START RECORDS SHOWN

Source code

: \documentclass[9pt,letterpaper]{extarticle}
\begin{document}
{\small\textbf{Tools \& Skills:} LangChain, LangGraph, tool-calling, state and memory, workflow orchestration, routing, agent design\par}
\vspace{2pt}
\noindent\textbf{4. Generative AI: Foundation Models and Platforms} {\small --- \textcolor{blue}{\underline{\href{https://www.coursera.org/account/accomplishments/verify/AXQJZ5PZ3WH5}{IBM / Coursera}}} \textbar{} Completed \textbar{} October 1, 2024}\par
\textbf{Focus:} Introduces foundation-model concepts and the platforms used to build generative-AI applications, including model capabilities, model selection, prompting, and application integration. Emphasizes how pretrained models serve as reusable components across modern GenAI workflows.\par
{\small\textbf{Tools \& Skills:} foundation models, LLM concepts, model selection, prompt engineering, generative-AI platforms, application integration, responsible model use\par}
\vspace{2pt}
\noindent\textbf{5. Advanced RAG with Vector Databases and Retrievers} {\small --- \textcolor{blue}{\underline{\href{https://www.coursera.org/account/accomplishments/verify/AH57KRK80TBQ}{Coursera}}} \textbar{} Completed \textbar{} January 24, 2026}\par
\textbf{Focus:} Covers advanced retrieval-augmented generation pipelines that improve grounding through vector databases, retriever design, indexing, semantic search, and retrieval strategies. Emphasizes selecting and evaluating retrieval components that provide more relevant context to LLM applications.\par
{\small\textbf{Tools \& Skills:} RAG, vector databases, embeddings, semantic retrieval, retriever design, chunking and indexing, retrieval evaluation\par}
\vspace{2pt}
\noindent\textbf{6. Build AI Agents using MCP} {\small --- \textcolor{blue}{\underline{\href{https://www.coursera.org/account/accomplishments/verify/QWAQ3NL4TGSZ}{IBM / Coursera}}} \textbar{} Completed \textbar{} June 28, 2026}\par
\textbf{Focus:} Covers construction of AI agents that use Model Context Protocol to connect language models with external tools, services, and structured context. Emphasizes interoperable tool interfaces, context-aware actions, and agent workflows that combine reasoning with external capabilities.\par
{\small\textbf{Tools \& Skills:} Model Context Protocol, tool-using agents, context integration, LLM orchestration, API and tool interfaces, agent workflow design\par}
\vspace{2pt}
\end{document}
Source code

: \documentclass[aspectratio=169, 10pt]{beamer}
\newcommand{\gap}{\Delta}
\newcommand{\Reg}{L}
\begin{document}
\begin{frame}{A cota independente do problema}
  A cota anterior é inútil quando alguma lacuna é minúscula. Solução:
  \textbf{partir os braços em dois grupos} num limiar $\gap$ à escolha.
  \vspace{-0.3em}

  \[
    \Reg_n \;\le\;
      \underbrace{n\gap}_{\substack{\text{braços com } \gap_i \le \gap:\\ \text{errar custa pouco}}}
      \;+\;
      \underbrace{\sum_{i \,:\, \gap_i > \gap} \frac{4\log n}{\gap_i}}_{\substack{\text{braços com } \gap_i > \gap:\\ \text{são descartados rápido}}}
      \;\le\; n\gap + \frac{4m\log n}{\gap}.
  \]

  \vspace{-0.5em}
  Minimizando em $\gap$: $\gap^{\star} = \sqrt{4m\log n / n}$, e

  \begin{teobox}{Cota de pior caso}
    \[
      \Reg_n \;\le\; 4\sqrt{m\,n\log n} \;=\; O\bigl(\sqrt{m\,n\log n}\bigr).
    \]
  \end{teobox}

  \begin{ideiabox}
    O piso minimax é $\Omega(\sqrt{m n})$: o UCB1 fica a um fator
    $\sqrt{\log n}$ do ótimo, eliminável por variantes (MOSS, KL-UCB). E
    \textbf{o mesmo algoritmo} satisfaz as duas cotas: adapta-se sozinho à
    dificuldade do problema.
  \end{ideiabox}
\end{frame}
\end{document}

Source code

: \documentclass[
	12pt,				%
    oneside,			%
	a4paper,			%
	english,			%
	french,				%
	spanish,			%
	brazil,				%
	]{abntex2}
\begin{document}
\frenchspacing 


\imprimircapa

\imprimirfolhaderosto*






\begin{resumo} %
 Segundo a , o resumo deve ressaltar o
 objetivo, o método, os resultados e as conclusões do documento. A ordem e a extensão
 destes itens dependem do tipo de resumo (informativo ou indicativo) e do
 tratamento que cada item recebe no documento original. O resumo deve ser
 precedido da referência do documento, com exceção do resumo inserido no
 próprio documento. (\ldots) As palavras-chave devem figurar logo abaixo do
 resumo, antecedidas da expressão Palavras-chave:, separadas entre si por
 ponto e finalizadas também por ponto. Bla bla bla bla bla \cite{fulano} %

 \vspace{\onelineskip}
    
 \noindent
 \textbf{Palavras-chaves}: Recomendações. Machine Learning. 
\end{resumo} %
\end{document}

END RECORDS SHOWN

* [PROBLEM TO SOLVE]: Lines with the word "braços" in the data need counting; report the count alone.

* [RESULT FOR THIS EXERCISE]: 3